US based Polystor Corporation (Livermore, CA) has been awarded a grant by NIST to develop a slim, lightweight, rechargeable, lithium-ion polymer gel battery.

US based Polystor Corporation (Livermore, CA) has been awarded a grant by the National Institute of Standards and Technology, an agency of the Commerce Department’s Technology Administration, to develop a slim, lightweight, rechargeable, lithium-ion polymer gel battery.

The aim to is develop a device with twice the energy capacity of current technology that will not need costly external safety circuitry in the cell pack.

As handheld computers, cell phones, and other data and control devices become lighter, more economical, and widespread, more powerful, lighter and affordable batteries are needed.

Therefore, one challenge to the battery industry is to meet the needs of these power-hungry wireless and handheld devices, while meeting the demands for increased cell safety. Although lithium-ion (Li-ion) batteries promise high energy capacity, the need for an external electronic safety circuit increases the cost of a Li-ion cell in comparison to other rechargeable battery technologies.

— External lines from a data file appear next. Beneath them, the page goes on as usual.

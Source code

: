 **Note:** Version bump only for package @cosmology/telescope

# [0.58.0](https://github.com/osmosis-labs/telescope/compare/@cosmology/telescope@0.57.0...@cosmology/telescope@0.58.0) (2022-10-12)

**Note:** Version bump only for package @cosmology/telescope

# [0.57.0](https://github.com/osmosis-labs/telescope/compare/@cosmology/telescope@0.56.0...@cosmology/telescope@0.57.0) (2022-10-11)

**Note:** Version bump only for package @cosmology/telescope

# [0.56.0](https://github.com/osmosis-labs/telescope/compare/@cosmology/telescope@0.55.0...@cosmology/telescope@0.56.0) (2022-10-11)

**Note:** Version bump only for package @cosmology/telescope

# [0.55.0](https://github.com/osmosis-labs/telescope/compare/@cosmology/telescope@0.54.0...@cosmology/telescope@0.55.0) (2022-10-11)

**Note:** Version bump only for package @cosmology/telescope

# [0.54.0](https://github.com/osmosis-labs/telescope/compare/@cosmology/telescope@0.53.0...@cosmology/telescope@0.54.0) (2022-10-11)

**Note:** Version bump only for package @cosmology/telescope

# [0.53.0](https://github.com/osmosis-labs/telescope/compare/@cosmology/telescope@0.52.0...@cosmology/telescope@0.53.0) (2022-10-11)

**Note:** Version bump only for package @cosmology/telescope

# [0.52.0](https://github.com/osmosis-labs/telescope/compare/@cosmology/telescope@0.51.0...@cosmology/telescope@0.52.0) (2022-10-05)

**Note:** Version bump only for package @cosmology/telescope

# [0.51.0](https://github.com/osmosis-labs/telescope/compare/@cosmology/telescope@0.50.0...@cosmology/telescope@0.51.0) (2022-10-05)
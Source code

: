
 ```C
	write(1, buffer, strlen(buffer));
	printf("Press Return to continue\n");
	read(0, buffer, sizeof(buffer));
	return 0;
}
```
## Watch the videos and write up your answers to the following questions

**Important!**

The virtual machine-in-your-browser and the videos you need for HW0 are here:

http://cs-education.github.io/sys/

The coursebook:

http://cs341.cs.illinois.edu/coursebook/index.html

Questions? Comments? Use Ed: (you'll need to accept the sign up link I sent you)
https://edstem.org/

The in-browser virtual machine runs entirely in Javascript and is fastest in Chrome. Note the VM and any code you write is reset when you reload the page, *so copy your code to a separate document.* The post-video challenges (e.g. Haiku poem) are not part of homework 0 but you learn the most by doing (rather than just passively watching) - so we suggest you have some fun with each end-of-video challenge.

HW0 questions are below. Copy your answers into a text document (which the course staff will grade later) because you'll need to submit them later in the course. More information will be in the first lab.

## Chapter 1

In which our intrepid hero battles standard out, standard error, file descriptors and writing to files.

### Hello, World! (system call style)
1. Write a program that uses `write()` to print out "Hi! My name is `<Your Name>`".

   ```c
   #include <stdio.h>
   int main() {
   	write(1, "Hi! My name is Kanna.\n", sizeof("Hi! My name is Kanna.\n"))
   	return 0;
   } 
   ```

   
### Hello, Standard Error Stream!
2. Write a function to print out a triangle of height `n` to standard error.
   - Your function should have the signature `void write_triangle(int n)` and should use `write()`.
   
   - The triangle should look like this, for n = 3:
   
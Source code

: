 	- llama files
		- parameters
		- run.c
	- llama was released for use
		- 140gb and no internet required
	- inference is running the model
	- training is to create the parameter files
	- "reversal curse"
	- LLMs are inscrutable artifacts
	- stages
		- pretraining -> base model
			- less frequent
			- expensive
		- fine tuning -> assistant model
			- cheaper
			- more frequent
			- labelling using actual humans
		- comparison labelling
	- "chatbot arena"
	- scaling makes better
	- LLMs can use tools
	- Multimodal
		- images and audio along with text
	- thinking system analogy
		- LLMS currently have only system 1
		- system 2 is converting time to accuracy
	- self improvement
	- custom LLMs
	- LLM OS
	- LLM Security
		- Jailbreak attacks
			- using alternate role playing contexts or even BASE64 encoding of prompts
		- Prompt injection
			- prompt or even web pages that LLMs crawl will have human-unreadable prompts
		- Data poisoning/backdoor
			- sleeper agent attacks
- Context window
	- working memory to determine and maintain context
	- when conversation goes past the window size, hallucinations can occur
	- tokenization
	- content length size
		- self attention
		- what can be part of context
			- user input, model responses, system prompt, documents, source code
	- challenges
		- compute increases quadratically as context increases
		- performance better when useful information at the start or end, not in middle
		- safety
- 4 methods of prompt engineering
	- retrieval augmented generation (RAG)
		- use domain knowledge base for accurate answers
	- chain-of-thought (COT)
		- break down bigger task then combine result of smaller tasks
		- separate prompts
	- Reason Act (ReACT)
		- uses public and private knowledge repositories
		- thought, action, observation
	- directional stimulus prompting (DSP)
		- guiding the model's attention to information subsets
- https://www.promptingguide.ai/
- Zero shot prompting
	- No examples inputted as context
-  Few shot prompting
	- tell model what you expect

With technical support from subcontractors including the Li-ion battery group at Argonne National Laboratory (Argonne, IL), Entek International (Lebanon, OR), and the Center for Electrochemical Sciences and Engineering at the Illinois Institute of Technology (Chicago, IL), the company seeks to develop new, inherently safe anodes and mixed oxide cathodes to increase energy density; and advanced separators and ‘smart’ chemistry that can shut down the cell safely.

Successful achievement of PolyStor’s goals will enable it to manufacture the next generation of safe, ultralight batteries for the handheld rechargeable battery market. PolyStor hopes to maintain a lead in the market against its giant foreign rivals, resulting in US leadership in the rechargeable battery market.

If successful, the project will result in the first rechargeable Li-ion battery with performance matching that of a primary lithium battery. ATP support will accelerate the development of this leapfrog technology by two to three years.